Unlike the other big EHR vendors, Athenahealth charges its customers a percentage of receivables rather than a set price. The company was also a leader in the cloud, offering cloud-based software while other vendors were focused more on traditional, server-based EHRs. Now, the majority of provider organizations are either currently hosting or are considering hosting their data off-site, according to KLAS Research.

But some question the company’s ability to compete in the EHR market, especially with larger providers. In 2017, Athenahealth had just 2.1% market share for U.S. acute-care hospitals, according to KLAS, while Epic had 26.7% and Cerner had 24.8%.

“Athenahealth really is a revenue cycle management vendor and not really a strong competitor in the clinical market,” Kelly added. “Maybe they would have been if Jonathan (Bush) had stayed.”

Bush left the company in June after reports of sexual harassment surfaced and it was made public that Bush had attacked his now ex-wife during their marriage.

Bush also faced business challenges. “He was able to build the company as a disruptor because he has a disruptor personality,” said Michael Burger, senior consultant at Point of Care Partners. “But at some point, a company grows so big that it needs to be run like a company, as opposed to a small business.
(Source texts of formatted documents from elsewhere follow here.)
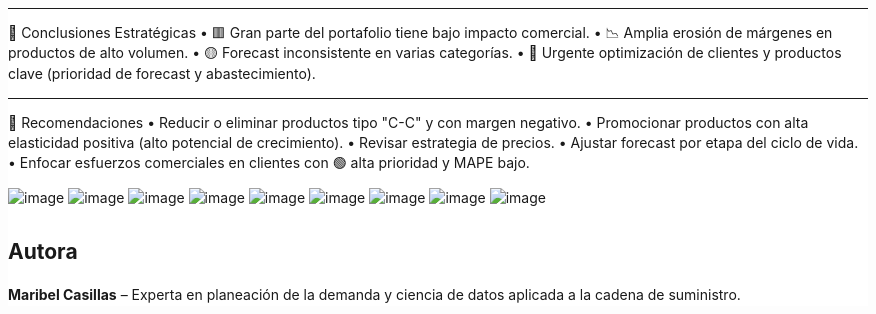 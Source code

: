 ________________________________________

📌 Conclusiones Estratégicas
•	🟥 Gran parte del portafolio tiene bajo impacto comercial.
•	📉 Amplia erosión de márgenes en productos de alto volumen.
•	🟡 Forecast inconsistente en varias categorías.
•	🔎 Urgente optimización de clientes y productos clave (prioridad de forecast y abastecimiento).
________________________________________
📎 Recomendaciones
•	Reducir o eliminar productos tipo "C-C" y con margen negativo.
•	Promocionar productos con alta elasticidad positiva (alto potencial de crecimiento).
•	Revisar estrategia de precios.
•	Ajustar forecast por etapa del ciclo de vida.
•	Enfocar esfuerzos comerciales en clientes con 🟢 alta prioridad y MAPE bajo.

<img width="1971" height="1125" alt="image" src="https://github.com/user-attachments/assets/51a18548-70bb-4f7d-914d-78a21289fd85" />
<img width="1971" height="1125" alt="image" src="https://github.com/user-attachments/assets/e9262b40-2516-42cd-bbc9-65c0cd9da534" />
<img width="1971" height="1125" alt="image" src="https://github.com/user-attachments/assets/18fb825f-b72a-4eb7-b74f-9c510efe3715" />
<img width="1971" height="1125" alt="image" src="https://github.com/user-attachments/assets/27ff1d63-80b2-44e5-ae01-2c1c11786ac7" />
<img width="1971" height="1125" alt="image" src="https://github.com/user-attachments/assets/6802bacf-efdb-4f19-ade0-bce92a51845e" />
<img width="1971" height="1125" alt="image" src="https://github.com/user-attachments/assets/17bb0d01-69ab-47b6-945c-e3701c5ae0ac" />
<img width="1971" height="1125" alt="image" src="https://github.com/user-attachments/assets/34952c70-d28a-473c-a80e-d6524705382b" />
<img width="1971" height="1125" alt="image" src="https://github.com/user-attachments/assets/fff1d44f-5c64-435d-92a9-b58bf6cf9809" />
<img width="1971" height="1125" alt="image" src="https://github.com/user-attachments/assets/32ae0f90-ffa1-4b9f-965e-8d3e0849f37c" />







## Autora

**Maribel Casillas** – Experta en planeación de la demanda y ciencia de datos aplicada a la cadena de suministro.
The company outgrew Jonathan’s leadership.”

Some are concerned that Athenahealth’s freewheeling culture and its influence on the industry may not survive this deal.

“I’m worried about the impact this will have on creative disruption,” said David Muntz, a healthcare consultant and former principal deputy national coordinator at the Office of the National Coordinator for Health Information Technology.

But the Athenahealth brand is, at this point, still strong.

Consolidation isn’t without its challenges. When companies merge, their platforms don’t necessarily get combined at the same time, according to Point of Care Partners’ Burger. So the newly formed companies must maintain multiple platforms. Allscripts, for example, maintains distinct Practice Fusion and McKesson platforms post-acquisition.

“It’s just not easy to get customers to move to one or the other platform,” Burger said. “You would think the idea would be to move everyone onto the Athenahealth platform, because the GE platform is pretty old,” he added. But based on what’s happened with Allscripts and other acquiring companies, that’s not likely, he said.

EHR vendors that maintain separate platforms can struggle. A year after Cerner acquired Siemens Health Services, for example, 87% of users of Siemens’ EHR said they planned to leave the platform, according to KLAS.

There’s also the matter of data integration. “The overall goal is to focus on how to collect data from all the appropriate sources and then use it when you’re looking at patients, payers and providers,” Muntz said. “The challenge is how they’re going to deal with integration of the data and the processes to improve the overall workflow for the providers and payers.”